• SOURCE DATA

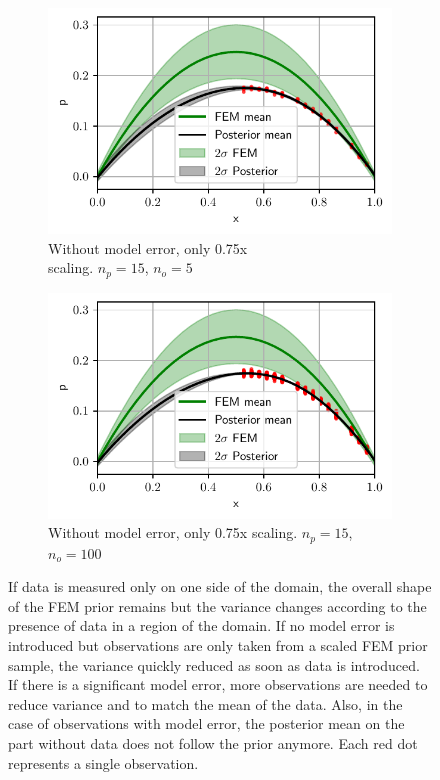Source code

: \documentclass[%
  a4paper,oneside,%
  11pt,%
  smallchapters,
  style=printdev,
  extramargin,
  green,%
  rgb, <cmyk>
  ]{tubsbook}
\begin{document}
\begin{figure}[!ht]
	\begin{subfigure}[t]{.5\textwidth}
	\centering
	\includegraphics[width=1\linewidth]{../../Python/Results/1D/HalfSide/No_Model_Error/5o_15s/Result.pdf}
	\caption{Without model error, only 0.75x\\
	 scaling. ${n_p=15}$, ${n_o=5}$}
		\label{fig:1DOneSidedc}
	\end{subfigure}%
	\begin{subfigure}[t]{.5\textwidth}
	\centering
	\includegraphics[width=1\linewidth]{../../Python/Results/1D/HalfSide/No_Model_Error/100o_15s/Result.pdf}
	\caption{Without model error, only 0.75x scaling. ${n_p=15}$, ${n_o=100}$}
	\label{fig:1DOneSidedd}
	\end{subfigure}

\caption[Posterior of the 1D example for observations only on one side of the domain]{If data is measured only on one side of the domain, the overall shape of the FEM prior remains but the variance changes according to the presence of data in a region of the domain. If no model error is introduced but observations are only taken from a scaled FEM prior sample, the variance quickly reduced as soon as data is introduced. If there is a significant model error, more observations are needed to reduce variance and to match the mean of the data. Also, in the case of observations with model error, the posterior mean on the part without data does not follow the prior anymore. Each red dot represents a single observation.}
\label{fig:1DOneSided}
\end{figure}
%
\end{document}

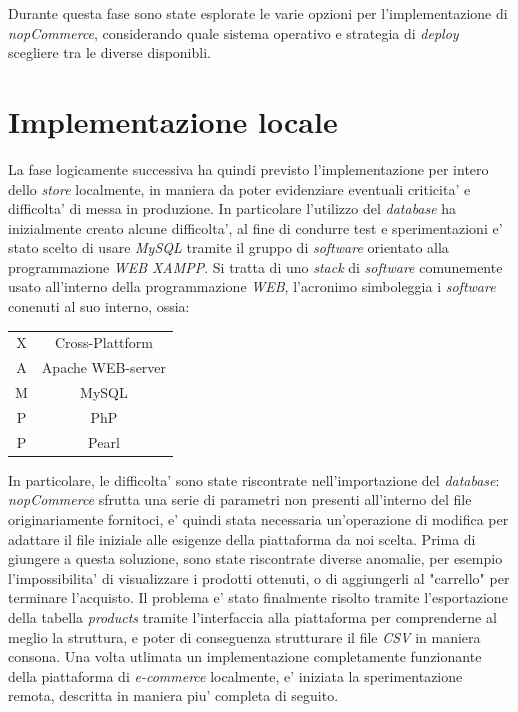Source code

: \documentclass[a4paper]{report}
\begin{document}
		Durante questa fase sono state esplorate le varie opzioni per l'implementazione di \emph{nopCommerce},
		considerando quale sistema operativo e strategia di \emph{deploy} scegliere tra le diverse disponibli.
	\section{Implementazione locale} \label{implementazione_locale}
		La fase logicamente successiva ha quindi previsto l'implementazione per intero dello \emph{store} localmente,
		in maniera da poter evidenziare eventuali criticita' e difficolta' di messa in produzione. In particolare
		l'utilizzo del \emph{database} ha inizialmente creato alcune difficolta', al fine di condurre test e
		sperimentazioni e' stato scelto di usare \emph{MySQL} tramite il gruppo di \emph{software} orientato alla
		programmazione \emph{WEB} \emph{XAMPP}. Si tratta di uno \emph{stack} di \emph{software} comunemente usato
		all'interno della programmazione \emph{WEB}, l'acronimo simboleggia i \emph{software} conenuti al suo interno,
		ossia:
		\begin{center}
			\begin{tabular}{c|c}
				X & Cross-Plattform \\
				A & Apache WEB-server \\
				M & MySQL \\
				P & PhP \\
				P & Pearl \\
			\end{tabular}
		\end{center}
		In particolare, le difficolta' sono state riscontrate nell'importazione del \emph{database}: \emph{nopCommerce}
		sfrutta una serie di parametri non presenti all'interno del file originariamente fornitoci, e' quindi stata
		necessaria un'operazione di modifica per adattare il file iniziale alle esigenze della piattaforma da noi scelta.
		Prima di giungere a questa soluzione, sono state riscontrate diverse anomalie, per esempio l'impossibilita' di
		visualizzare i prodotti ottenuti, o di aggiungerli al "carrello" per terminare l'acquisto.
		Il problema e' stato finalmente risolto tramite l'esportazione della tabella \emph{products} tramite l'interfaccia alla
		piattaforma per comprenderne al meglio la struttura, e poter di conseguenza strutturare il file \emph{CSV} in
		maniera consona.
		Una volta utlimata un implementazione completamente funzionante della piattaforma di \emph{e-commerce}
		localmente, e' iniziata la sperimentazione remota, descritta in maniera piu' completa di seguito.
\end{document}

• EXERCISE GOAL
Take from the listing above each line containing "questa".

• OUTPUT OF THE EXERCISE
		Durante questa fase sono state esplorate le varie opzioni per l'implementazione di \emph{nopCommerce},
		Prima di giungere a questa soluzione, sono state riscontrate diverse anomalie, per esempio l'impossibilita' di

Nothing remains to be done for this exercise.